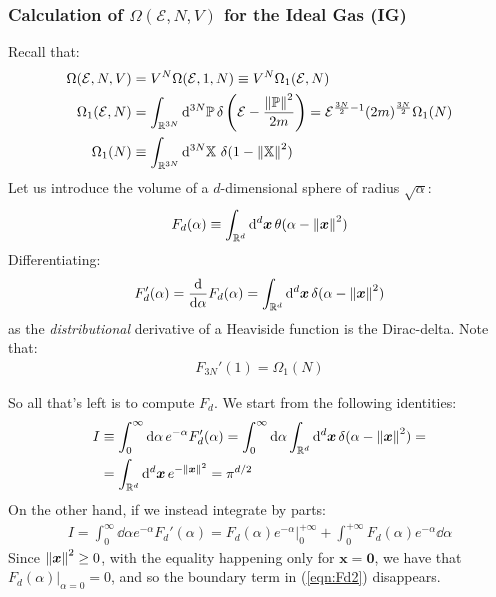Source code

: \documentclass[../template.tex]{subfiles}
\begin{document}
\subsubsection{Calculation of $\Omega(\mathcal{E},N,V)$ for the Ideal Gas (IG)}
Recall that:
\begin{align} \label{eqn:omega-back}
    \Omega(\mathcal{E},N,V) &= V^N \Omega(\mathcal{E},1,N) \equiv V^N \Omega_1(\mathcal{E},N)\\ \nonumber
    \Omega_1(\mathcal{E},N) &= \int_{\mathbb{R}^{3N}} \dd[3N]{\mathbb{P}} \delta\left(\mathcal{E}-\frac{\norm{\mathbb{P}}^2}{2m} \right) = \mathcal{E}^{\frac{3N}{2}-1 } (2m)^{\frac{3N}{2}} \Omega_1(N) \\ \nonumber %
    \Omega_1(N) &\equiv \int_{\mathbb{R}^{3N}} \dd[3N]{\mathbb{X}}\, \delta(1-\norm{\mathbb{X}}^2) 
\end{align}
Let us introduce the volume of a $d$-dimensional sphere of radius $\sqrt{\alpha}$:
\begin{align*}
    F_d(\alpha) \equiv \int_{\mathbb{R}^d} \dd[d]{\bm{x}} \theta(\alpha - \norm{\bm{x}}^2)
\end{align*}
Differentiating:
\begin{align*}
    F_d'(\alpha) = \dv{\alpha} F_d(\alpha) = \int_{\mathbb{R}^d} \dd[d]{\bm{x}} \delta(\alpha - \norm{\bm{x}}^2)
\end{align*}
as the \textit{distributional} derivative of a Heaviside function is the Dirac-delta. Note that:
\begin{align}\label{eqn:omega-rel}
    F_{3N}'(1) = \Omega_1(N)
\end{align} 

So all that's left is to compute $F_d$. We start from the following identities:
\begin{align*}
    I &\equiv \int_0^\infty \dd{\alpha} e^{-\alpha} F_d'(\alpha) = \int_0^{\infty} \dd{\alpha} \int_{\mathbb{R}^d} \dd[d]{\bm{x}} \delta(\alpha - \norm{\bm{x}}^2) =\\
    &= \int_{\mathbb{R}^d} \dd[d]{\bm{x}} e^{-\norm{\bm{x}}^2} = \pi^{d/2}
\end{align*}
On the other hand, if we instead integrate by parts:
\begin{align}\label{eqn:Fd2}
    I = \int_0^{\infty} \dd{\alpha} e^{-\alpha} F_d'(\alpha) = F_d(\alpha) e^{-\alpha} \Big|_0^{+\infty} + \int_0^{+\infty} F_d(\alpha) e^{-\alpha} \dd{\alpha}
\end{align}
Since $\norm{\bm{x}}^2 \geq 0$, with the equality happening only for $\bm{x} = \bm{0}$, we have that $F_d(\alpha)\Big|_{\alpha = 0} = 0$, and so the boundary term in (\ref{eqn:Fd2}) disappears.
\end{document}
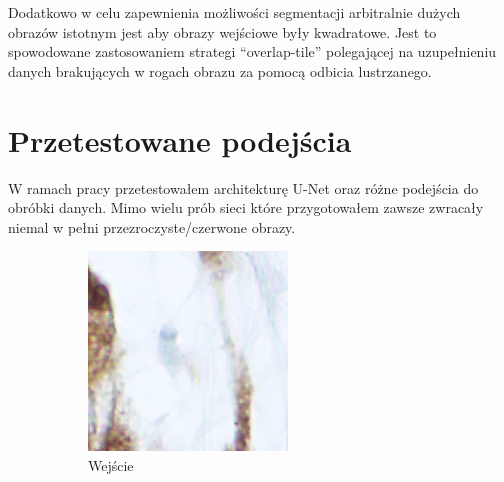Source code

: \documentclass{article}
\begin{document}
Dodatkowo w celu zapewnienia możliwości segmentacji arbitralnie dużych obrazów istotnym jest aby obrazy wejściowe były kwadratowe. Jest to spowodowane zastosowaniem strategi ``overlap-tile'' polegającej na uzupełnieniu danych brakujących w rogach obrazu za pomocą odbicia lustrzanego.
\newpage
\section{Przetestowane podejścia}
W ramach pracy przetestowałem architekturę U-Net oraz różne podejścia do obróbki danych.
Mimo wielu prób sieci które przygotowałem zawsze zwracały niemal w pełni przezroczyste/czerwone obrazy.
\begin{figure}[H]
    \centering
    \begin{subfigure}{0.4\linewidth}
        \includegraphics[width=\linewidth]{images/0_0_0.png}
        \caption{Wejście}
    \end{subfigure}
    \begin{subfigure}{0.4\linewidth}

\end{subfigure}
\end{figure}
\end{document}
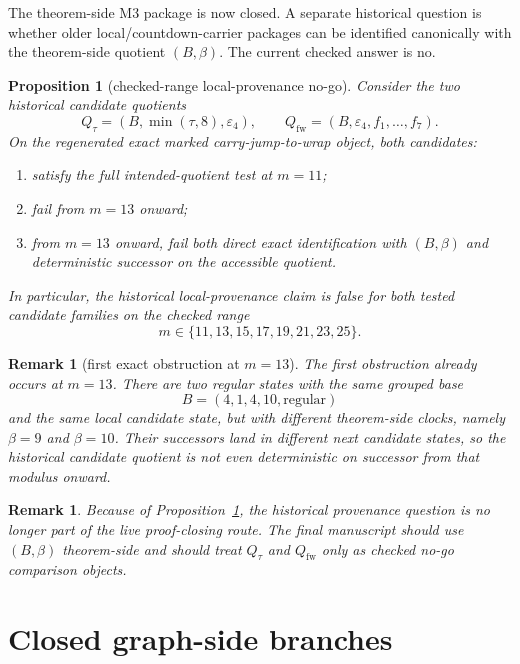 \documentclass[11pt]{article}
\newtheorem{proposition}[theorem]{Proposition}
\newtheorem{remark}[theorem]{Remark}
\newcommand{\eps}{\varepsilon}
\begin{document}
The theorem-side M3 package is now closed. A separate historical question is
whether older local/countdown-carrier packages can be identified canonically
with the theorem-side quotient $(B,\beta)$. The current checked answer is no.

\begin{proposition}[checked-range local-provenance no-go]
\label{prop:provenance-no-go}
Consider the two historical candidate quotients
\[
Q_{\tau}=(B,\min(\tau,8),\eps_4),
\qquad
Q_{\mathrm{fw}}=(B,\eps_4,f_1,\dots,f_7).
\]
On the regenerated exact marked carry-jump-to-wrap object, both candidates:
\begin{enumerate}[label=\textup{(\alph*)},leftmargin=2.5em]
\item satisfy the full intended-quotient test at $m=11$;
\item fail from $m=13$ onward;
\item from $m=13$ onward, fail both direct exact identification with
      $(B,\beta)$ and deterministic successor on the accessible quotient.
\end{enumerate}
In particular, the historical local-provenance claim is false for both tested
candidate families on the checked range
\[
m\in\{11,13,15,17,19,21,23,25\}.
\]
\end{proposition}

\begin{remark}[first exact obstruction at $m=13$]
The first obstruction already occurs at $m=13$.
There are two regular states with the same grouped base
\[
B=(4,1,4,10,\mathrm{regular})
\]
and the same local candidate state, but with different theorem-side clocks,
namely $\beta=9$ and $\beta=10$.
Their successors land in different next candidate states, so the historical
candidate quotient is not even deterministic on successor from that modulus
onward.
\end{remark}

\begin{remark}
Because of Proposition~\ref{prop:provenance-no-go}, the historical provenance
question is no longer part of the live proof-closing route. The final manuscript
should use $(B,\beta)$ theorem-side and should treat $Q_{\tau}$ and
$Q_{\mathrm{fw}}$ only as checked no-go comparison objects.
\end{remark}

\section{Closed graph-side branches}
\end{document}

→ Action item:
Reproduce all the records verbatim, excluding images.

→ Result of this task:
Source code

: \documentclass[../template.tex]{subfiles}
\begin{document}
\subsubsection{Calculation of $\Omega(\mathcal{E},N,V)$ for the Ideal Gas (IG)}
Recall that:
\begin{align} \label{eqn:omega-back}
    \Omega(\mathcal{E},N,V) &= V^N \Omega(\mathcal{E},1,N) \equiv V^N \Omega_1(\mathcal{E},N)\\ \nonumber
    \Omega_1(\mathcal{E},N) &= \int_{\mathbb{R}^{3N}} \dd[3N]{\mathbb{P}} \delta\left(\mathcal{E}-\frac{\norm{\mathbb{P}}^2}{2m} \right) = \mathcal{E}^{\frac{3N}{2}-1 } (2m)^{\frac{3N}{2}} \Omega_1(N) \\ \nonumber %
    \Omega_1(N) &\equiv \int_{\mathbb{R}^{3N}} \dd[3N]{\mathbb{X}}\, \delta(1-\norm{\mathbb{X}}^2) 
\end{align}
Let us introduce the volume of a $d$-dimensional sphere of radius $\sqrt{\alpha}$:
\begin{align*}
    F_d(\alpha) \equiv \int_{\mathbb{R}^d} \dd[d]{\bm{x}} \theta(\alpha - \norm{\bm{x}}^2)
\end{align*}
Differentiating:
\begin{align*}
    F_d'(\alpha) = \dv{\alpha} F_d(\alpha) = \int_{\mathbb{R}^d} \dd[d]{\bm{x}} \delta(\alpha - \norm{\bm{x}}^2)
\end{align*}
as the \textit{distributional} derivative of a Heaviside function is the Dirac-delta. Note that:
\begin{align}\label{eqn:omega-rel}
    F_{3N}'(1) = \Omega_1(N)
\end{align} 

So all that's left is to compute $F_d$. We start from the following identities:
\begin{align*}
    I &\equiv \int_0^\infty \dd{\alpha} e^{-\alpha} F_d'(\alpha) = \int_0^{\infty} \dd{\alpha} \int_{\mathbb{R}^d} \dd[d]{\bm{x}} \delta(\alpha - \norm{\bm{x}}^2) =\\
    &= \int_{\mathbb{R}^d} \dd[d]{\bm{x}} e^{-\norm{\bm{x}}^2} = \pi^{d/2}
\end{align*}
On the other hand, if we instead integrate by parts:
\begin{align}\label{eqn:Fd2}
    I = \int_0^{\infty} \dd{\alpha} e^{-\alpha} F_d'(\alpha) = F_d(\alpha) e^{-\alpha} \Big|_0^{+\infty} + \int_0^{+\infty} F_d(\alpha) e^{-\alpha} \dd{\alpha}
\end{align}
Since $\norm{\bm{x}}^2 \geq 0$, with the equality happening only for $\bm{x} = \bm{0}$, we have that $F_d(\alpha)\Big|_{\alpha = 0} = 0$, and so the boundary term in (\ref{eqn:Fd2}) disappears.
\end{document}
Source code

: \documentclass{article}
\begin{document}
Dodatkowo w celu zapewnienia możliwości segmentacji arbitralnie dużych obrazów istotnym jest aby obrazy wejściowe były kwadratowe. Jest to spowodowane zastosowaniem strategi ``overlap-tile'' polegającej na uzupełnieniu danych brakujących w rogach obrazu za pomocą odbicia lustrzanego.
\newpage
\section{Przetestowane podejścia}
W ramach pracy przetestowałem architekturę U-Net oraz różne podejścia do obróbki danych.
Mimo wielu prób sieci które przygotowałem zawsze zwracały niemal w pełni przezroczyste/czerwone obrazy.
\begin{figure}[H]
    \centering
    \begin{subfigure}{0.4\linewidth}
        \includegraphics[width=\linewidth]{images/0_0_0.png}
        \caption{Wejście}
    \end{subfigure}
    \begin{subfigure}{0.4\linewidth}

\end{subfigure}
\end{figure}
\end{document}
 \documentclass[11pt]{article}
\newtheorem{proposition}[theorem]{Proposition}
\newtheorem{remark}[theorem]{Remark}
\newcommand{\eps}{\varepsilon}
\begin{document}
The theorem-side M3 package is now closed. A separate historical question is
whether older local/countdown-carrier packages can be identified canonically
with the theorem-side quotient $(B,\beta)$. The current checked answer is no.

\begin{proposition}[checked-range local-provenance no-go]
\label{prop:provenance-no-go}
Consider the two historical candidate quotients
\[
Q_{\tau}=(B,\min(\tau,8),\eps_4),
\qquad
Q_{\mathrm{fw}}=(B,\eps_4,f_1,\dots,f_7).
\]
On the regenerated exact marked carry-jump-to-wrap object, both candidates:
\begin{enumerate}[label=\textup{(\alph*)},leftmargin=2.5em]
\item satisfy the full intended-quotient test at $m=11$;
\item fail from $m=13$ onward;
\item from $m=13$ onward, fail both direct exact identification with
      $(B,\beta)$ and deterministic successor on the accessible quotient.
\end{enumerate}
In particular, the historical local-provenance claim is false for both tested
candidate families on the checked range
\[
m\in\{11,13,15,17,19,21,23,25\}.
\]
\end{proposition}

\begin{remark}[first exact obstruction at $m=13$]
The first obstruction already occurs at $m=13$.
There are two regular states with the same grouped base
\[
B=(4,1,4,10,\mathrm{regular})
\]
and the same local candidate state, but with different theorem-side clocks,
namely $\beta=9$ and $\beta=10$.
Their successors land in different next candidate states, so the historical
candidate quotient is not even deterministic on successor from that modulus
onward.
\end{remark}

\begin{remark}
Because of Proposition~\ref{prop:provenance-no-go}, the historical provenance
question is no longer part of the live proof-closing route. The final manuscript
should use $(B,\beta)$ theorem-side and should treat $Q_{\tau}$ and
$Q_{\mathrm{fw}}$ only as checked no-go comparison objects.
\end{remark}

\section{Closed graph-side branches}
\end{document}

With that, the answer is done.